● **Given records**
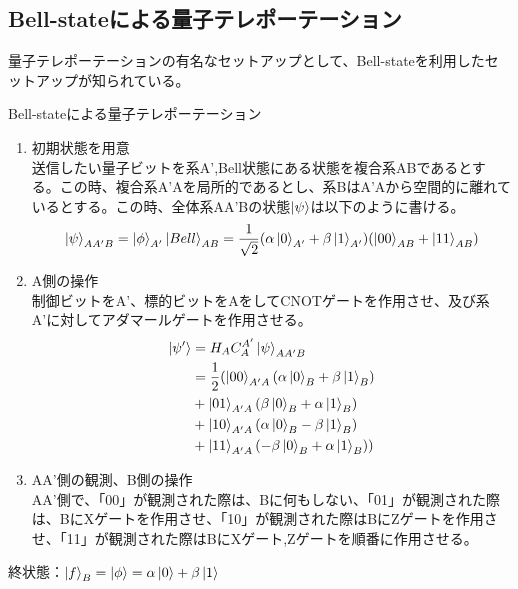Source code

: \documentclass[a4paper,10.5pt]{article}
\numberwithin{equation}{section}
\begin{document}
\subsection{Bell-stateによる量子テレポーテーション}
量子テレポーテーションの有名なセットアップとして、Bell-stateを利用したセットアップが知られている。\\
\begin{setupbox}{Bell-stateによる量子テレポーテーション}
\begin{enumerate}
    \item 初期状態を用意\\
    送信したい量子ビットを系A',Bell状態にある状態を複合系ABであるとする。この時、複合系A'Aを局所的であるとし、系BはA'Aから空間的に離れているとする。この時、全体系AA'Bの状態$\ket{\psi}$は以下のように書ける。
\begin{equation}\begin{split}
    \ket{\psi}_{AA'B} =\ket{\phi}_{A'}\ket{Bell}_{AB} 
    =\frac{1}{\sqrt{2}} (\alpha\ket{0}_{A'}+\beta \ket{1}_{A'})(\ket{00}_{AB}+\ket{11}_{AB})
\end{split} \end{equation}
    \item A側の操作\\
    制御ビットをA'、標的ビットをAをしてCNOTゲートを作用させ、及び系A'に対してアダマールゲートを作用させる。
\begin{equation}\begin{split}
    \ket{\psi'}&=H_{A}C_{A}^{A'}\ket{\psi}_{AA'B}\\&=\frac{1}{2}(\ket{00}_{A'A}(\alpha \ket{0}_{B}+\beta \ket{1}_{B})
    \\&+\ket{01}_{A'A}(\beta \ket{0}_{B}+\alpha \ket{1}_{B})\\
    &+\ket{10}_{A'A}(\alpha \ket{0}_{B}-\beta \ket{1}_{B})\\
    &+\ket{11}_{A'A}(-\beta \ket{0}_{B}+\alpha \ket{1}_{B}))
\end{split} \end{equation}
    \item AA'側の観測、B側の操作\\
    AA'側で、「00」が観測された際は、Bに何もしない、「01」が観測された際は、BにXゲートを作用させ、「10」が観測された際はBにZゲートを作用させ、「11」が観測された際はBにXゲート,Zゲートを順番に作用させる。
\end{enumerate}
終状態：$\ket{f}_{B}=\ket{\phi}=\alpha\ket{0}+\beta\ket{1}$
\end{setupbox}
\end{document}
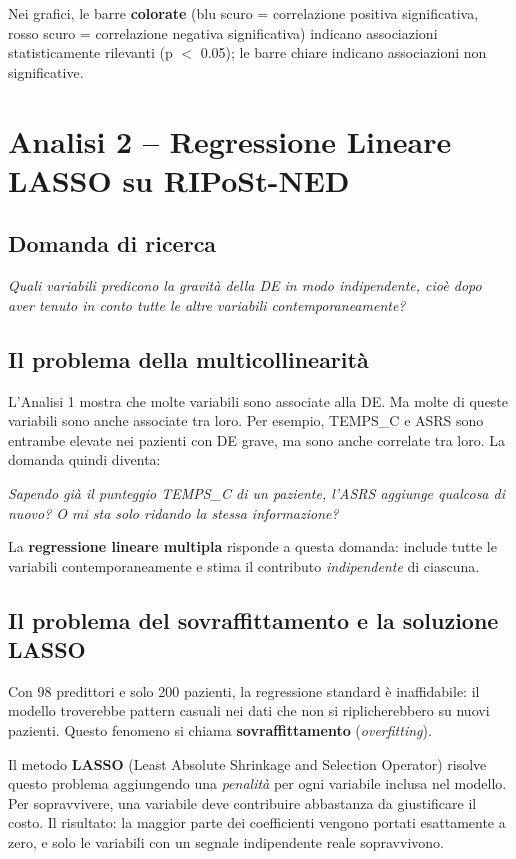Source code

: \documentclass[12pt, a4paper]{article}
\begin{document}
Nei grafici, le barre \textbf{colorate} (blu scuro = correlazione positiva significativa,
rosso scuro = correlazione negativa significativa) indicano associazioni statisticamente
rilevanti (p $<$ 0.05); le barre chiare indicano associazioni non significative.

\section{Analisi 2 -- Regressione Lineare LASSO su RIPoSt-NED}

\subsection{Domanda di ricerca}

\textit{Quali variabili predicono la gravità della DE in modo indipendente, cioè dopo aver
tenuto in conto tutte le altre variabili contemporaneamente?}

\subsection{Il problema della multicollinearità}

L'Analisi 1 mostra che molte variabili sono associate alla DE. Ma molte di queste variabili
sono anche associate tra loro. Per esempio, TEMPS\_C e ASRS sono entrambe elevate nei
pazienti con DE grave, ma sono anche correlate tra loro. La domanda quindi diventa:

\textit{Sapendo già il punteggio TEMPS\_C di un paziente, l'ASRS aggiunge qualcosa di nuovo?
O mi sta solo ridando la stessa informazione?}

La \textbf{regressione lineare multipla} risponde a questa domanda: include tutte le variabili
contemporaneamente e stima il contributo \textit{indipendente} di ciascuna.

\subsection{Il problema del sovraffittamento e la soluzione LASSO}

Con 98 predittori e solo 200 pazienti, la regressione standard è inaffidabile: il modello
troverebbe pattern casuali nei dati che non si riplicherebbero su nuovi pazienti. Questo
fenomeno si chiama \textbf{sovraffittamento} (\textit{overfitting}).

Il metodo \textbf{LASSO} (Least Absolute Shrinkage and Selection Operator) risolve questo
problema aggiungendo una \textit{penalità} per ogni variabile inclusa nel modello. Per
sopravvivere, una variabile deve contribuire abbastanza da giustificare il costo. Il
risultato: la maggior parte dei coefficienti vengono portati esattamente a zero, e solo le
variabili con un segnale indipendente reale sopravvivono.
\end{document}
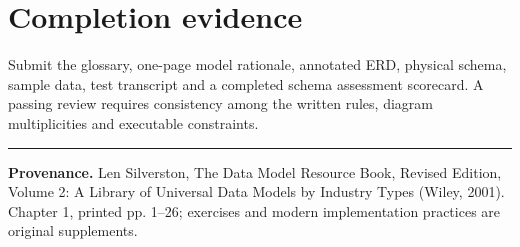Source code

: \documentclass[11pt,letterpaper]{article}
\begin{document}
\section{Completion evidence}
Submit the glossary, one-page model rationale, annotated ERD, physical schema, sample data, test transcript and a completed schema assessment scorecard. A passing review requires consistency among the written rules, diagram multiplicities and executable constraints.


\vfill
\hrule
{\footnotesize\textbf{Provenance.} Len Silverston, The Data Model Resource Book, Revised Edition, Volume 2: A Library of Universal Data Models by Industry Types (Wiley, 2001). Chapter 1, printed pp. 1--26; exercises and modern implementation practices are original supplements.}
\end{document}
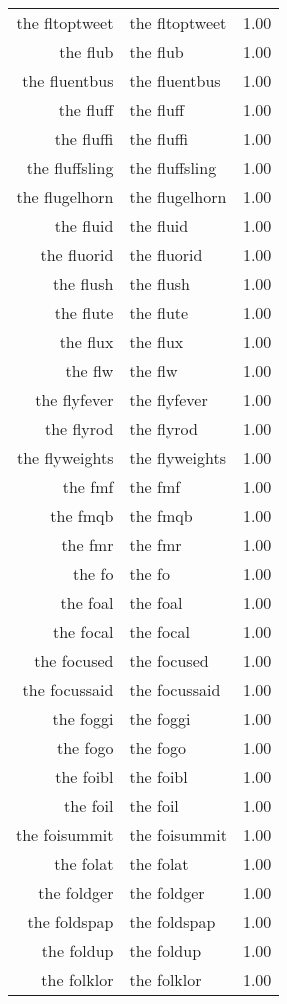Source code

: \begin{table}[ht]
\begin{tabular}{rlr}
  the fltoptweet & the fltoptweet & 1.00 \\ 
  the flub & the flub & 1.00 \\ 
  the fluentbus & the fluentbus & 1.00 \\ 
  the fluff & the fluff & 1.00 \\ 
  the fluffi & the fluffi & 1.00 \\ 
  the fluffsling & the fluffsling & 1.00 \\ 
  the flugelhorn & the flugelhorn & 1.00 \\ 
  the fluid & the fluid & 1.00 \\ 
  the fluorid & the fluorid & 1.00 \\ 
  the flush & the flush & 1.00 \\ 
  the flute & the flute & 1.00 \\ 
  the flux & the flux & 1.00 \\ 
  the flw & the flw & 1.00 \\ 
  the flyfever & the flyfever & 1.00 \\ 
  the flyrod & the flyrod & 1.00 \\ 
  the flyweights & the flyweights & 1.00 \\ 
  the fmf & the fmf & 1.00 \\ 
  the fmqb & the fmqb & 1.00 \\ 
  the fmr & the fmr & 1.00 \\ 
  the fo & the fo & 1.00 \\ 
  the foal & the foal & 1.00 \\ 
  the focal & the focal & 1.00 \\ 
  the focused & the focused & 1.00 \\ 
  the focussaid & the focussaid & 1.00 \\ 
  the foggi & the foggi & 1.00 \\ 
  the fogo & the fogo & 1.00 \\ 
  the foibl & the foibl & 1.00 \\ 
  the foil & the foil & 1.00 \\ 
  the foisummit & the foisummit & 1.00 \\ 
  the folat & the folat & 1.00 \\ 
  the foldger & the foldger & 1.00 \\ 
  the foldspap & the foldspap & 1.00 \\ 
  the foldup & the foldup & 1.00 \\ 
  the folklor & the folklor & 1.00 \\ 

\end{tabular}
\end{table}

● **Exercise prompt**
Search the entries above for "significativa". Show every line that has it.

● **Task result**
Nei grafici, le barre \textbf{colorate} (blu scuro = correlazione positiva significativa,
rosso scuro = correlazione negativa significativa) indicano associazioni statisticamente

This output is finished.